Pour une théologie de la paix

Rédigé par Memma | Vendredi 5 Mai 2006 à 04:03

Est-il encore possible d'écrire sur l'unicité de Dieu sans ennuyer son lecteur ? C'est là un défi que le Cheikh Tareq Obrou a pris le pari de relever dans « L'Unicité de Dieu, at-Tawhîd », un essai qui paraît aujourd'hui 5 avril 2006. En abordant ce vieux sujet, autrefois prisé, l'imam de Bordeaux se met en dehors de la mode. La mode est aux « questions de/à l'islam » sur le marché du livre musulman francophone. Les dogmes de l'islam, la pratique de l'islam, la société de l'islam, la politique en islam. Les rayons des librairies spécialisées ignorent le sujet de « Dieu ». L'islam est devenu un sujet plus porteur que Dieu. Actualité oblige. Mais l'imam n'a pas cédé à cette tentation.

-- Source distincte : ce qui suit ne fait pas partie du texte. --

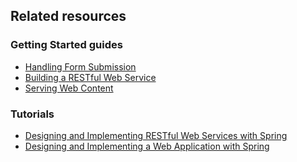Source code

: ## Related resources

### Getting Started guides

* [Handling Form Submission][gs-handling-form-submission]
* [Building a RESTful Web Service][gs-rest-service]
* [Serving Web Content][gs-serving-web-content]

[gs-handling-form-submission]: /guides/gs/handling-form-submission
[gs-rest-service]: /guides/gs/rest-service
[gs-serving-web-content]: /guides/gs/serving-web-content

### Tutorials

* [Designing and Implementing RESTful Web Services with Spring][tut-rest]
* [Designing and Implementing a Web Application with Spring][tut-web]

[tut-rest]: /tut/rest/
[tut-web]: /guides/tutorials/web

Il faut croire que pour les croyants, écrire sur Dieu est un exercice délicat. Pour un musulman, l'exercice devient encore plus difficile lorsqu'il s'agit de parler de l'Unicité de Dieu. Et nous mesurons à sa juste valeur, le courage dont Tareq Obrou fait preuve en remettant au goût du jour un sujet que l'on sait inépuisable. La performance de l'auteur réside dans l'approche rationnelle qu'il adopte pour parler de ce sujet par excellence spirituel. Sa recette est une ouverture d'esprit et un impressionnant degré d'érudition qui, régulièrement, requiert toute l'attention de son lecteur. Le propos est alimenté d'abondantes références tirées non seulement du Coran, des hadith et des philosophes musulmans, mais aussi des sources juives, chrétiennes ainsi que diverses autres philosophies.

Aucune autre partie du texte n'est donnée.